*** EXERCISE DATA Section Begins ***

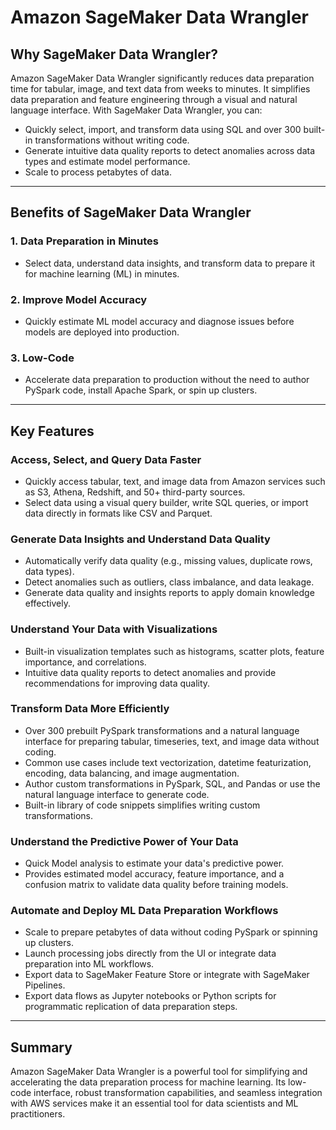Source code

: # Amazon SageMaker Data Wrangler

## Why SageMaker Data Wrangler?
Amazon SageMaker Data Wrangler significantly reduces data preparation time for tabular, image, and text data from weeks to minutes. It simplifies data preparation and feature engineering through a visual and natural language interface. With SageMaker Data Wrangler, you can:

- Quickly select, import, and transform data using SQL and over 300 built-in transformations without writing code.
- Generate intuitive data quality reports to detect anomalies across data types and estimate model performance.
- Scale to process petabytes of data.

---

## Benefits of SageMaker Data Wrangler

### 1. **Data Preparation in Minutes**
- Select data, understand data insights, and transform data to prepare it for machine learning (ML) in minutes.

### 2. **Improve Model Accuracy**
- Quickly estimate ML model accuracy and diagnose issues before models are deployed into production.

### 3. **Low-Code**
- Accelerate data preparation to production without the need to author PySpark code, install Apache Spark, or spin up clusters.

---

## Key Features

### **Access, Select, and Query Data Faster**
- Quickly access tabular, text, and image data from Amazon services such as S3, Athena, Redshift, and 50+ third-party sources.
- Select data using a visual query builder, write SQL queries, or import data directly in formats like CSV and Parquet.

### **Generate Data Insights and Understand Data Quality**
- Automatically verify data quality (e.g., missing values, duplicate rows, data types).
- Detect anomalies such as outliers, class imbalance, and data leakage.
- Generate data quality and insights reports to apply domain knowledge effectively.

### **Understand Your Data with Visualizations**
- Built-in visualization templates such as histograms, scatter plots, feature importance, and correlations.
- Intuitive data quality reports to detect anomalies and provide recommendations for improving data quality.

### **Transform Data More Efficiently**
- Over 300 prebuilt PySpark transformations and a natural language interface for preparing tabular, timeseries, text, and image data without coding.
- Common use cases include text vectorization, datetime featurization, encoding, data balancing, and image augmentation.
- Author custom transformations in PySpark, SQL, and Pandas or use the natural language interface to generate code.
- Built-in library of code snippets simplifies writing custom transformations.

### **Understand the Predictive Power of Your Data**
- Quick Model analysis to estimate your data's predictive power.
- Provides estimated model accuracy, feature importance, and a confusion matrix to validate data quality before training models.

### **Automate and Deploy ML Data Preparation Workflows**
- Scale to prepare petabytes of data without coding PySpark or spinning up clusters.
- Launch processing jobs directly from the UI or integrate data preparation into ML workflows.
- Export data to SageMaker Feature Store or integrate with SageMaker Pipelines.
- Export data flows as Jupyter notebooks or Python scripts for programmatic replication of data preparation steps.

---

## Summary
Amazon SageMaker Data Wrangler is a powerful tool for simplifying and accelerating the data preparation process for machine learning. Its low-code interface, robust transformation capabilities, and seamless integration with AWS services make it an essential tool for data scientists and ML practitioners.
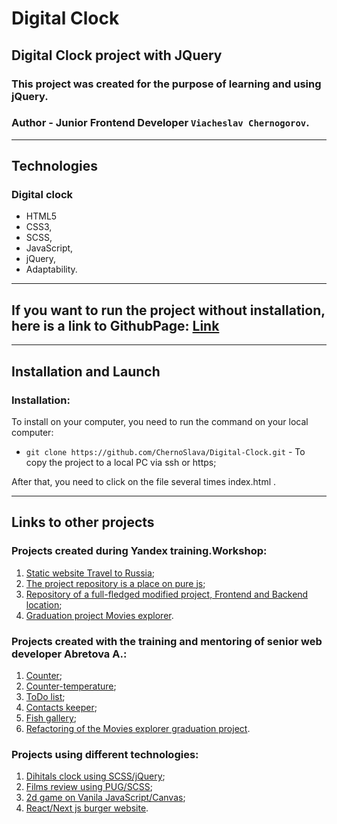 # Digital Clock
## Digital Clock project with JQuery
### This project was created for the purpose of learning and using jQuery. 


### **Author** - Junior Frontend Developer `Viacheslav Chernogorov`.

---

## Technologies 

### Digital clock

- HTML5
- CSS3,
- SCSS,
- JavaScript,
- jQuery,
- Adaptability.

---

## If you want to run the project without installation, here is a link to GithubPage: [Link](https://chernoslava.github.io/Digital-Clock/)
---
## Installation and Launch


### Installation:

To install on your computer, you need to run the command on your local computer: 

- `git clone https://github.com/ChernoSlava/Digital-Clock.git` - To copy the project to a local PC via ssh or https;

After that, you need to click on the file several times index.html .

---

## Links to other projects
### Projects created during Yandex training.Workshop:

1) [Static website Travel to Russia](https://github.com/ChernoSlava/Russian-travel );
2) [The project repository is a place on pure js](https://github.com/ChernoSlava/Mesto );
3) [Repository of a full-fledged modified project, Frontend and Backend location](https://github.com/ChernoSlava/react-mesto-api-full );
4) [Graduation project Movies explorer](https://github.com/ChernoSlava/movies-explorer-frontend ).


### Projects created with the training and mentoring of senior web developer Abretova A.:

1) [Counter](https://github.com/ChernoSlava/counter);
2) [Counter-temperature](https://github.com/ChernoSlava/counter-temperature);
3) [ToDo list](https://github.com/ChernoSlava/ToDo);
4) [Contacts keeper](https://github.com/ChernoSlava/contacts-keeper);
4) [Fish gallery](https://github.com/ChernoSlava/fish-gallery);
5) [Refactoring of the Movies explorer graduation project](https://github.com/ChernoSlava/Movies-exlorer-refactor ).

### Projects using different technologies:

1) [Dihitals clock using SCSS/jQuery](https://github.com/ChernoSlava/Digital-Clock.git);
2) [Films review using PUG/SCSS](https://github.com/ChernoSlava/Film-Review );
3) [2d game on Vanila JavaScript/Canvas](https://github.com/ChernoSlava/Fluppy );
4) [React/Next js burger website](https://github.com/ChernoSlava/Burgers-Next-JS ).
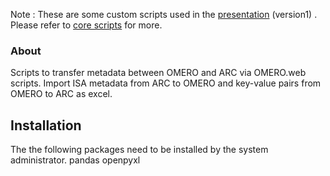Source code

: Note : These are some custom scripts used in the [presentation](https://doi.org/10.5281/zenodo.15225615) (version1) . Please refer to [core scripts](https://github.com/ome/omero-scripts) for more.

### About
Scripts to transfer metadata between OMERO and ARC via OMERO.web scripts. Import ISA metadata from ARC to OMERO and key-value pairs from OMERO to ARC as excel.


## Installation

The the following packages need to be installed by the system administrator.
pandas
openpyxl
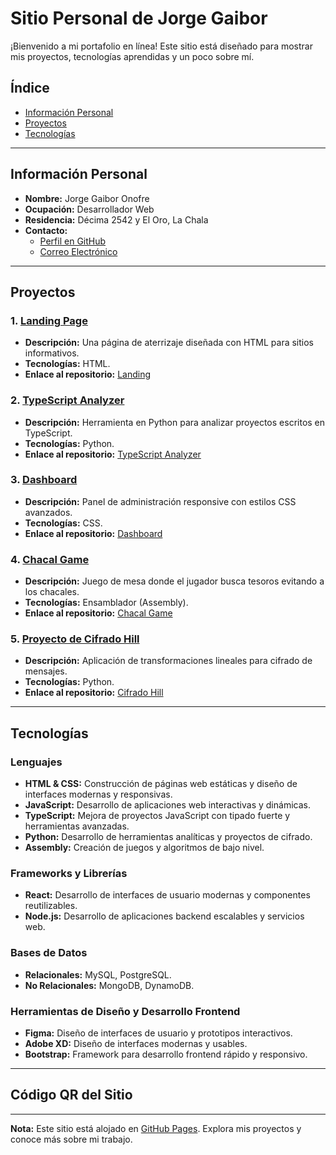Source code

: # Sitio Personal de Jorge Gaibor

¡Bienvenido a mi portafolio en línea! Este sitio está diseñado para mostrar mis proyectos, tecnologías aprendidas y un poco sobre mí.

## Índice
- [Información Personal](#información-personal)
- [Proyectos](#proyectos)
- [Tecnologías](#tecnologías)

---

## Información Personal
- **Nombre:** Jorge Gaibor Onofre
- **Ocupación:** Desarrollador Web
- **Residencia:** Décima 2542 y El Oro, La Chala
- **Contacto:**
  - [Perfil en GitHub](https://github.com/Jorge2033)
  - [Correo Electrónico](mailto:jegaibor@espol.edu.ec)

---

## Proyectos

### 1. **[Landing Page](https://github.com/Jorge2033/Landing)**
   - **Descripción:** Una página de aterrizaje diseñada con HTML para sitios informativos.
   - **Tecnologías:** HTML.
   - **Enlace al repositorio:** [Landing](https://github.com/Jorge2033/Landing)

### 2. **[TypeScript Analyzer](https://github.com/Jorge2033/TypeScript_Analyzer)**
   - **Descripción:** Herramienta en Python para analizar proyectos escritos en TypeScript.
   - **Tecnologías:** Python.
   - **Enlace al repositorio:** [TypeScript Analyzer](https://github.com/Jorge2033/TypeScript_Analyzer)

### 3. **[Dashboard](https://github.com/Jorge2033/Dashboard)**
   - **Descripción:** Panel de administración responsive con estilos CSS avanzados.
   - **Tecnologías:** CSS.
   - **Enlace al repositorio:** [Dashboard](https://github.com/Jorge2033/Dashboard)

### 4. **[Chacal Game](https://github.com/Jorge2033/Chacal-Game)**
   - **Descripción:** Juego de mesa donde el jugador busca tesoros evitando a los chacales.
   - **Tecnologías:** Ensamblador (Assembly).
   - **Enlace al repositorio:** [Chacal Game](https://github.com/Jorge2033/Chacal-Game)

### 5. **[Proyecto de Cifrado Hill](https://github.com/Jorge2033/ProyectoEncriptacionHill)**
   - **Descripción:** Aplicación de transformaciones lineales para cifrado de mensajes.
   - **Tecnologías:** Python.
   - **Enlace al repositorio:** [Cifrado Hill](https://github.com/Jorge2033/ProyectoEncriptacionHill)

---

## Tecnologías

### **Lenguajes**
- **HTML & CSS:** Construcción de páginas web estáticas y diseño de interfaces modernas y responsivas.
- **JavaScript:** Desarrollo de aplicaciones web interactivas y dinámicas.
- **TypeScript:** Mejora de proyectos JavaScript con tipado fuerte y herramientas avanzadas.
- **Python:** Desarrollo de herramientas analíticas y proyectos de cifrado.
- **Assembly:** Creación de juegos y algoritmos de bajo nivel.

### **Frameworks y Librerías**
- **React:** Desarrollo de interfaces de usuario modernas y componentes reutilizables.
- **Node.js:** Desarrollo de aplicaciones backend escalables y servicios web.

### **Bases de Datos**
- **Relacionales:** MySQL, PostgreSQL.
- **No Relacionales:** MongoDB, DynamoDB.

### **Herramientas de Diseño y Desarrollo Frontend**
- **Figma:** Diseño de interfaces de usuario y prototipos interactivos.
- **Adobe XD:** Diseño de interfaces modernas y usables.
- **Bootstrap:** Framework para desarrollo frontend rápido y responsivo.

---

## Código QR del Sitio

---

**Nota:** Este sitio está alojado en [GitHub Pages](https://jorge2033.github.io). Explora mis proyectos y conoce más sobre mi trabajo.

*** EXERCISE DATA Section Ends ***

◆ **THE PROBLEM**
Search the records for the word "PySpark" and return every line that holds it.

◆ **THE COMPLETED TASK**
- Accelerate data preparation to production without the need to author PySpark code, install Apache Spark, or spin up clusters.
- Over 300 prebuilt PySpark transformations and a natural language interface for preparing tabular, timeseries, text, and image data without coding.
- Author custom transformations in PySpark, SQL, and Pandas or use the natural language interface to generate code.
- Scale to prepare petabytes of data without coding PySpark or spinning up clusters.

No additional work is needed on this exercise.